Strayer v. Lindeman, 80-1830

Decision Date04 November 1981
Docket NumberNo. 80-1830,80-1830
Citation427 N.E.2d 781,68 Ohio St.2d 32
Parties, 22 O.O.3d 159 STRAYER et al., Appellants, v. LINDEMAN et al., Appellees.
CourtOhio Supreme Court

Syllabus by the Court

A landlord who employs an independent contractor to make repairs is subject to the same liability to the tenant, and to others upon the leased property with the consent of the tenant, for harm caused by the contractor's negligence in making or purporting to make the repairs as though the contractor's conduct were that of the landlord.

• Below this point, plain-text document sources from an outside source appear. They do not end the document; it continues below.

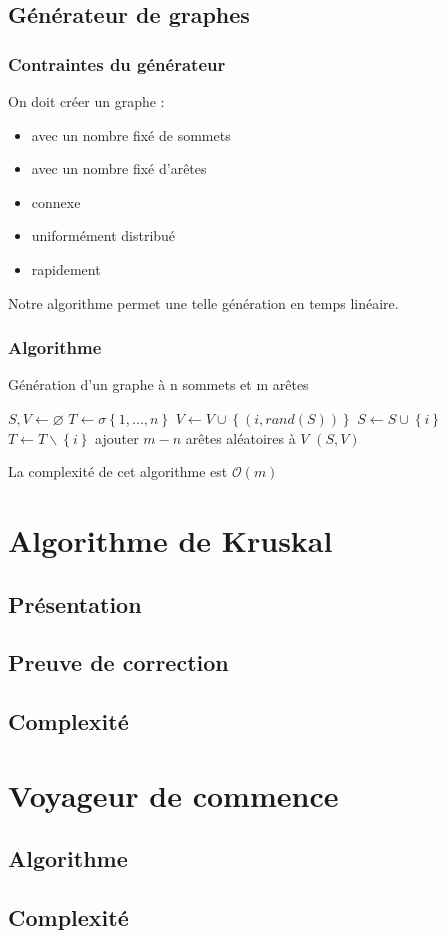 \documentclass[handout]{beamer}
\begin{document}
		\subsection{Générateur de graphes}
			\begin{frame}
				\frametitle{Contraintes du générateur}
				On doit créer un graphe :
				\begin{itemize}
					\item avec un nombre fixé de sommets
					\item avec un nombre fixé d'arêtes
					\item connexe
					\item uniformément distribué
					\item rapidement
				\end{itemize}
				Notre algorithme permet une telle génération en temps linéaire.
			\end{frame}
			\begin{frame}
				\frametitle{Algorithme}
				
				\begin{algorithm}[H]
					\caption{Génération d'un graphe à n sommets
					et m arêtes}
					\begin{algorithmic}[H]
						\STATE $S,V \leftarrow \varnothing$
						\STATE $T \leftarrow \sigma\left\{1,...,n\right\}$
						\STATE $V \leftarrow V\cup\left\{(i,rand(S))\right\}$
						\STATE $S \leftarrow S\cup\left\{i\right\}$
						\STATE $T \leftarrow T\backslash\left\{i\right\}$
						\ENDFOR
						\STATE ajouter $m-n$ arêtes aléatoires à $V$
						\RETURN $(S,V)$
					\end{algorithmic}
				\end{algorithm}
				La complexité de cet algorithme est $\mathcal{O}(m)$
			\end{frame}

	\section{Algorithme de Kruskal}

	\subsection{Présentation}

	\subsection{Preuve de correction}

	\subsection{Complexité}

	\section{Voyageur de commence}

	\subsection{Algorithme}

	\subsection{Complexité}
\end{document}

On September 26, 1977, plaintiffs-appellants, Terry R. Strayer, Linda L. Strayer and State Farm Fire & Casualty Company, filed a complaint against defendants-appellees, Mark A. Lindeman, Rita C. Lindeman and Sylvester Brown. The first count of the complaint alleged that the Lindemans were the owners and landlords of the Columbine Apartments in Cincinnati, and that on April 11, 1977, the Strayers were lessees of one such apartment. It further alleged that on that date Brown negligently caused a fire in the Strayers' leased premises while undertaking a plumbing repair, and that the Strayers suffered personal property damages in the amount of $7,798 as the result of Brown's negligence.

The second count of the complaint alleged that State Farm Fire & Casualty Company had issued casualty insurance to James M. Box and Bonnie J. Box, neighbors of the Strayers, that the Box apartment had also been damaged as a result of Brown's negligence, and that State Farm had paid $6,070.50 to the Boxes under said insurance policy. As subrogee of the Boxes' claim, State Farm sought judgment against the defendants in the amount of $6,070.50 and costs.

In the third count of the complaint the plaintiffs jointly claimed that the Lindemans were liable for their damages in that they negligently employed Brown and permitted him to undertake work beyond his qualifications.

The Lindemans filed an answer in which they acknowledged that they were owners of the apartments in question but denied that they were responsible in any way for Brown's negligence. Their answer nevertheless asserted a cross-claim against Brown, alleging that if the plaintiffs were damaged as alleged in the complaint, then said damages "were the direct and proximate result of the active and primary fault of the defendant, Sylvester Brown, and by reason thereof * * * (the Lindemans) are entitled to be indemnified by said defendant, Sylvester Brown, for any judgment that may be rendered in favor of plaintiffs and against * * * (the Lindemans)."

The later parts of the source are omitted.